--- Material to process ---
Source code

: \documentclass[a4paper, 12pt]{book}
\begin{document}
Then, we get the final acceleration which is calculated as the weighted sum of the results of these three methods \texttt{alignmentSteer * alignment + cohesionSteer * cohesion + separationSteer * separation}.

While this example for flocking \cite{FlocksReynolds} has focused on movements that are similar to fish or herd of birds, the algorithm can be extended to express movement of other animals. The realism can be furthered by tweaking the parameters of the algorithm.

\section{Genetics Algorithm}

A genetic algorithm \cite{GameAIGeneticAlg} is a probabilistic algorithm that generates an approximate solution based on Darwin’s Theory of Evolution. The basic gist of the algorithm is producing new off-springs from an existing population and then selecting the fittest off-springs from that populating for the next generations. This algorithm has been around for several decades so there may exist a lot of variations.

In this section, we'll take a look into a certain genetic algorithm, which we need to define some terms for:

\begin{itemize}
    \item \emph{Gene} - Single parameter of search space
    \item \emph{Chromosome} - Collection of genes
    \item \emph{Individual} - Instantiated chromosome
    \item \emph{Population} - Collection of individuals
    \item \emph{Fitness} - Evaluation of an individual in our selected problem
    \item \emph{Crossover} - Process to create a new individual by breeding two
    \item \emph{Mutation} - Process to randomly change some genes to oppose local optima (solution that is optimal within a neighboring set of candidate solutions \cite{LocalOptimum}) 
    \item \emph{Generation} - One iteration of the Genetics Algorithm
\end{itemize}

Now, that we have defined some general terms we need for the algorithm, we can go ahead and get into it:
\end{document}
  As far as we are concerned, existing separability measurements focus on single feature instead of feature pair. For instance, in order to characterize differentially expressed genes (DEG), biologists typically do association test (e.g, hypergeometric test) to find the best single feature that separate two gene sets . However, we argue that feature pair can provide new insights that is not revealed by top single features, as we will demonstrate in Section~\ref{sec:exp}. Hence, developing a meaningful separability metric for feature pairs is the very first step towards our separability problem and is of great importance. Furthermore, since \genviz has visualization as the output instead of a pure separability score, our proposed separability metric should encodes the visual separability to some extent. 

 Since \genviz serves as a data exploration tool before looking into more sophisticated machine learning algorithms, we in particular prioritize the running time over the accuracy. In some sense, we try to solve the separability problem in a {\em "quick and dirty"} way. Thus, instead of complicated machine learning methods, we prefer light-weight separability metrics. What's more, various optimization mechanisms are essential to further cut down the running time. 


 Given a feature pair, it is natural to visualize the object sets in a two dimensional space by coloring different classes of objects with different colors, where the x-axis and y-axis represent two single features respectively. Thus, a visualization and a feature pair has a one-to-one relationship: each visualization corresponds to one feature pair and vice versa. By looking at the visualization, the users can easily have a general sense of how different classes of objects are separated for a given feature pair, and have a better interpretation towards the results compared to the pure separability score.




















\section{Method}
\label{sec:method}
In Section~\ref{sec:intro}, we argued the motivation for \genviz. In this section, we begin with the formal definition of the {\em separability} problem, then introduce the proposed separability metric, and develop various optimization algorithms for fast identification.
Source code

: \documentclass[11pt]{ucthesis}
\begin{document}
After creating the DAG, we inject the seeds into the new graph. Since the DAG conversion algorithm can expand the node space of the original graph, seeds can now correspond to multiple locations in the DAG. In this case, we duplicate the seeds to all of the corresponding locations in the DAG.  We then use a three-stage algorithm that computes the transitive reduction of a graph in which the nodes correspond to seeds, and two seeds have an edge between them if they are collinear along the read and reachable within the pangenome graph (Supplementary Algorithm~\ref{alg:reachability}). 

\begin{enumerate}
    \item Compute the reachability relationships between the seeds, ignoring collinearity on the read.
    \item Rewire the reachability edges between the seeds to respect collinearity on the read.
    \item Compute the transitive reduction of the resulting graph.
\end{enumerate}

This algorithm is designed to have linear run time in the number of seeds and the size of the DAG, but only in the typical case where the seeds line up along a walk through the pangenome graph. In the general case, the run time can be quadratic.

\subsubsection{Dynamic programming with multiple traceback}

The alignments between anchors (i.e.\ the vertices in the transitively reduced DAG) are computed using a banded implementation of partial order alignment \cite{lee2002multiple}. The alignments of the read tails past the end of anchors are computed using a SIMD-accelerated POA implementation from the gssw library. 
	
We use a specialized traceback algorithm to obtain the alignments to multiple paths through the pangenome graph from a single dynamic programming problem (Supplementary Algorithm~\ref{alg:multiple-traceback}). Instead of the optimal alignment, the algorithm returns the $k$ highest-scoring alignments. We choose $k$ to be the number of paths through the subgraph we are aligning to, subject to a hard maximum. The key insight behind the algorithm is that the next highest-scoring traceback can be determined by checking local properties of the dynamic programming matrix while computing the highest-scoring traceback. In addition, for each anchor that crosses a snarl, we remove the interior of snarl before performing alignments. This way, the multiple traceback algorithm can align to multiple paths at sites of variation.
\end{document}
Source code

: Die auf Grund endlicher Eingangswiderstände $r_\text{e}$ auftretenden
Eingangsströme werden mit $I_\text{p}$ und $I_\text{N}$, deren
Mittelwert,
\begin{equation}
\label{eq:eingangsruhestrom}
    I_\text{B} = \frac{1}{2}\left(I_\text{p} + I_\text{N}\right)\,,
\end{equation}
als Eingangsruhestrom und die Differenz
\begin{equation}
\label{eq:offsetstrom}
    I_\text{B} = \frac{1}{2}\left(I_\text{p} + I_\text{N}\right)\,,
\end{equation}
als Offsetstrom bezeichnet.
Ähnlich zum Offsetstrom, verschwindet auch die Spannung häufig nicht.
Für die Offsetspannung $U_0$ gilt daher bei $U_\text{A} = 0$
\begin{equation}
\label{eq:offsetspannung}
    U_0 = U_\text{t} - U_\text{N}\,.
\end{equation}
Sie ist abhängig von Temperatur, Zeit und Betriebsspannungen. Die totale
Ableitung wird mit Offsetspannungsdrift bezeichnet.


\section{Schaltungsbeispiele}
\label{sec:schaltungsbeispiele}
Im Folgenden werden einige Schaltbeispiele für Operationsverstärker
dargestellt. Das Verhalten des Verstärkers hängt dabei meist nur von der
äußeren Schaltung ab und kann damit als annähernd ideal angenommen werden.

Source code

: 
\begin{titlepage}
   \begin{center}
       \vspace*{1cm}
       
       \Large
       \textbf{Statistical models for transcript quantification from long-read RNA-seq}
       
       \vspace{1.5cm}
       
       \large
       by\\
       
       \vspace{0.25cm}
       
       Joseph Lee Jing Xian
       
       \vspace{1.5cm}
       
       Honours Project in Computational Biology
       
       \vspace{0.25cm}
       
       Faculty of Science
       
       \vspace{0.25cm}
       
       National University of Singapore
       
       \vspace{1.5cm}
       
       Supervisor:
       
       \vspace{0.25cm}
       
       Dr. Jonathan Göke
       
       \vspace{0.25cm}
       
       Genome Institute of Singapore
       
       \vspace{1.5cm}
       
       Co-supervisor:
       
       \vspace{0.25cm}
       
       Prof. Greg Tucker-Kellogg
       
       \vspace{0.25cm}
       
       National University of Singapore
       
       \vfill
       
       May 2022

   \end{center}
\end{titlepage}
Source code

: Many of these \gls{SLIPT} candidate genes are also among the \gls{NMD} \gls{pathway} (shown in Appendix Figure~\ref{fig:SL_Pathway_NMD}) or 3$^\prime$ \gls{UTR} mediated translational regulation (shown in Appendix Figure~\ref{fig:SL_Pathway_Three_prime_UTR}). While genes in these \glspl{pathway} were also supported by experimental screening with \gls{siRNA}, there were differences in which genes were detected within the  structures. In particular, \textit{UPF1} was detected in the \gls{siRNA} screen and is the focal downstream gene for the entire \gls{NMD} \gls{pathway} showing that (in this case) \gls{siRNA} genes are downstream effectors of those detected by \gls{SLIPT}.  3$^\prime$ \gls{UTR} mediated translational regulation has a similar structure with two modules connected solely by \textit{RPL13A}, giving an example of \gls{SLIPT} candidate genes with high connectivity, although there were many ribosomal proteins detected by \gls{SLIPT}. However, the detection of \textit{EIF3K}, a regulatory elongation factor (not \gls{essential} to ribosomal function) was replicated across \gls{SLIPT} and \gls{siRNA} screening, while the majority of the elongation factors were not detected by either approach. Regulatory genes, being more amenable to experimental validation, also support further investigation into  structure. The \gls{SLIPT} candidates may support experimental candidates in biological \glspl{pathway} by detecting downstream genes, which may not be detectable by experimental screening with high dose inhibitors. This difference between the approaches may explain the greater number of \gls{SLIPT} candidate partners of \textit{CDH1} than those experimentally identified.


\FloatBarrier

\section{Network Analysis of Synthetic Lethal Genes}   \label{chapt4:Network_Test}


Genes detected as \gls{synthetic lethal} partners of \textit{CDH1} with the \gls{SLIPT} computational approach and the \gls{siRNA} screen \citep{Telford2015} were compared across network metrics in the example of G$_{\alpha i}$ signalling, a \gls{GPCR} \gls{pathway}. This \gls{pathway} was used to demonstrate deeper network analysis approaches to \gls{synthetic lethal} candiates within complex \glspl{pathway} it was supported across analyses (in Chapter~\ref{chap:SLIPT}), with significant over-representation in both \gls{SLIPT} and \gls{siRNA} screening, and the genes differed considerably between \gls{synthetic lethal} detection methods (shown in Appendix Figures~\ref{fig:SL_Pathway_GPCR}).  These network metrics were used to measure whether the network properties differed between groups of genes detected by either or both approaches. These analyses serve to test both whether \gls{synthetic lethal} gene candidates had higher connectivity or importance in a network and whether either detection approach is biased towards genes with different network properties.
---
◆ **Task instructions**: The range runs from the line above containing "After creating the" to the line containing "The alignments between", inclusive. Restate those lines word for word and no others.

◆ **Solution to this problem**:
After creating the DAG, we inject the seeds into the new graph. Since the DAG conversion algorithm can expand the node space of the original graph, seeds can now correspond to multiple locations in the DAG. In this case, we duplicate the seeds to all of the corresponding locations in the DAG.  We then use a three-stage algorithm that computes the transitive reduction of a graph in which the nodes correspond to seeds, and two seeds have an edge between them if they are collinear along the read and reachable within the pangenome graph (Supplementary Algorithm~\ref{alg:reachability}). 

\begin{enumerate}
    \item Compute the reachability relationships between the seeds, ignoring collinearity on the read.
    \item Rewire the reachability edges between the seeds to respect collinearity on the read.
    \item Compute the transitive reduction of the resulting graph.
\end{enumerate}

This algorithm is designed to have linear run time in the number of seeds and the size of the DAG, but only in the typical case where the seeds line up along a walk through the pangenome graph. In the general case, the run time can be quadratic.

\subsubsection{Dynamic programming with multiple traceback}

The alignments between anchors (i.e.\ the vertices in the transitively reduced DAG) are computed using a banded implementation of partial order alignment \cite{lee2002multiple}. The alignments of the read tails past the end of anchors are computed using a SIMD-accelerated POA implementation from the gssw library. 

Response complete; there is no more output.